§ **EXERCISE BRIEF**
Pictures must not be copied, but every entry must be reproduced exactly.

(Pictures paired with source code)
^^^^
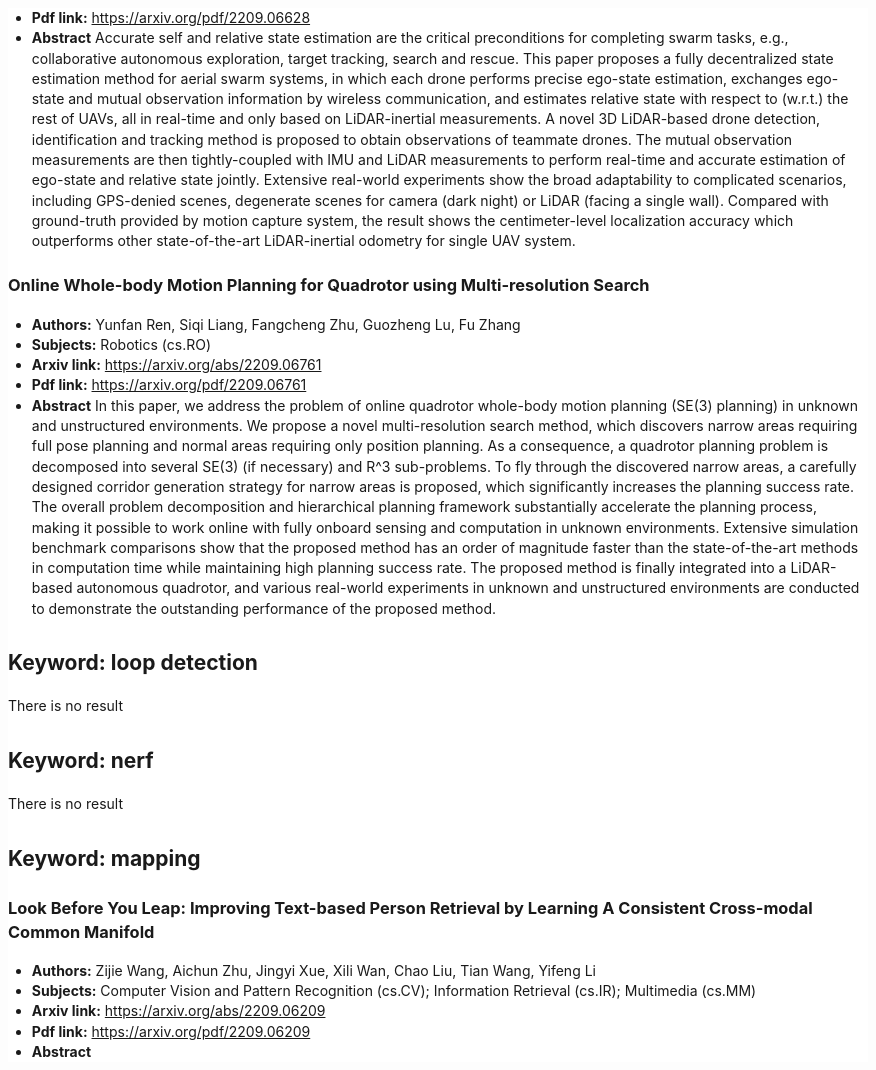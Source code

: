 - **Pdf link:** https://arxiv.org/pdf/2209.06628
 - **Abstract**
 Accurate self and relative state estimation are the critical preconditions for completing swarm tasks, e.g., collaborative autonomous exploration, target tracking, search and rescue. This paper proposes a fully decentralized state estimation method for aerial swarm systems, in which each drone performs precise ego-state estimation, exchanges ego-state and mutual observation information by wireless communication, and estimates relative state with respect to (w.r.t.) the rest of UAVs, all in real-time and only based on LiDAR-inertial measurements. A novel 3D LiDAR-based drone detection, identification and tracking method is proposed to obtain observations of teammate drones. The mutual observation measurements are then tightly-coupled with IMU and LiDAR measurements to perform real-time and accurate estimation of ego-state and relative state jointly. Extensive real-world experiments show the broad adaptability to complicated scenarios, including GPS-denied scenes, degenerate scenes for camera (dark night) or LiDAR (facing a single wall). Compared with ground-truth provided by motion capture system, the result shows the centimeter-level localization accuracy which outperforms other state-of-the-art LiDAR-inertial odometry for single UAV system.
### Online Whole-body Motion Planning for Quadrotor using Multi-resolution  Search
 - **Authors:** Yunfan Ren, Siqi Liang, Fangcheng Zhu, Guozheng Lu, Fu Zhang
 - **Subjects:** Robotics (cs.RO)
 - **Arxiv link:** https://arxiv.org/abs/2209.06761
 - **Pdf link:** https://arxiv.org/pdf/2209.06761
 - **Abstract**
 In this paper, we address the problem of online quadrotor whole-body motion planning (SE(3) planning) in unknown and unstructured environments. We propose a novel multi-resolution search method, which discovers narrow areas requiring full pose planning and normal areas requiring only position planning. As a consequence, a quadrotor planning problem is decomposed into several SE(3) (if necessary) and R^3 sub-problems. To fly through the discovered narrow areas, a carefully designed corridor generation strategy for narrow areas is proposed, which significantly increases the planning success rate. The overall problem decomposition and hierarchical planning framework substantially accelerate the planning process, making it possible to work online with fully onboard sensing and computation in unknown environments. Extensive simulation benchmark comparisons show that the proposed method has an order of magnitude faster than the state-of-the-art methods in computation time while maintaining high planning success rate. The proposed method is finally integrated into a LiDAR-based autonomous quadrotor, and various real-world experiments in unknown and unstructured environments are conducted to demonstrate the outstanding performance of the proposed method.
## Keyword: loop detection
There is no result 
## Keyword: nerf
There is no result 
## Keyword: mapping
### Look Before You Leap: Improving Text-based Person Retrieval by Learning  A Consistent Cross-modal Common Manifold
 - **Authors:** Zijie Wang, Aichun Zhu, Jingyi Xue, Xili Wan, Chao Liu, Tian Wang, Yifeng Li
 - **Subjects:** Computer Vision and Pattern Recognition (cs.CV); Information Retrieval (cs.IR); Multimedia (cs.MM)
 - **Arxiv link:** https://arxiv.org/abs/2209.06209
 - **Pdf link:** https://arxiv.org/pdf/2209.06209
 - **Abstract**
^^^^
§ **RESULT**
Source code

: - **Pdf link:** https://arxiv.org/pdf/2209.06628
 - **Abstract**
 Accurate self and relative state estimation are the critical preconditions for completing swarm tasks, e.g., collaborative autonomous exploration, target tracking, search and rescue. This paper proposes a fully decentralized state estimation method for aerial swarm systems, in which each drone performs precise ego-state estimation, exchanges ego-state and mutual observation information by wireless communication, and estimates relative state with respect to (w.r.t.) the rest of UAVs, all in real-time and only based on LiDAR-inertial measurements. A novel 3D LiDAR-based drone detection, identification and tracking method is proposed to obtain observations of teammate drones. The mutual observation measurements are then tightly-coupled with IMU and LiDAR measurements to perform real-time and accurate estimation of ego-state and relative state jointly. Extensive real-world experiments show the broad adaptability to complicated scenarios, including GPS-denied scenes, degenerate scenes for camera (dark night) or LiDAR (facing a single wall). Compared with ground-truth provided by motion capture system, the result shows the centimeter-level localization accuracy which outperforms other state-of-the-art LiDAR-inertial odometry for single UAV system.
### Online Whole-body Motion Planning for Quadrotor using Multi-resolution  Search
 - **Authors:** Yunfan Ren, Siqi Liang, Fangcheng Zhu, Guozheng Lu, Fu Zhang
 - **Subjects:** Robotics (cs.RO)
 - **Arxiv link:** https://arxiv.org/abs/2209.06761
 - **Pdf link:** https://arxiv.org/pdf/2209.06761
 - **Abstract**
 In this paper, we address the problem of online quadrotor whole-body motion planning (SE(3) planning) in unknown and unstructured environments. We propose a novel multi-resolution search method, which discovers narrow areas requiring full pose planning and normal areas requiring only position planning. As a consequence, a quadrotor planning problem is decomposed into several SE(3) (if necessary) and R^3 sub-problems. To fly through the discovered narrow areas, a carefully designed corridor generation strategy for narrow areas is proposed, which significantly increases the planning success rate. The overall problem decomposition and hierarchical planning framework substantially accelerate the planning process, making it possible to work online with fully onboard sensing and computation in unknown environments. Extensive simulation benchmark comparisons show that the proposed method has an order of magnitude faster than the state-of-the-art methods in computation time while maintaining high planning success rate. The proposed method is finally integrated into a LiDAR-based autonomous quadrotor, and various real-world experiments in unknown and unstructured environments are conducted to demonstrate the outstanding performance of the proposed method.
## Keyword: loop detection
There is no result 
## Keyword: nerf
There is no result 
## Keyword: mapping
### Look Before You Leap: Improving Text-based Person Retrieval by Learning  A Consistent Cross-modal Common Manifold
 - **Authors:** Zijie Wang, Aichun Zhu, Jingyi Xue, Xili Wan, Chao Liu, Tian Wang, Yifeng Li
 - **Subjects:** Computer Vision and Pattern Recognition (cs.CV); Information Retrieval (cs.IR); Multimedia (cs.MM)
 - **Arxiv link:** https://arxiv.org/abs/2209.06209
 - **Pdf link:** https://arxiv.org/pdf/2209.06209
 - **Abstract**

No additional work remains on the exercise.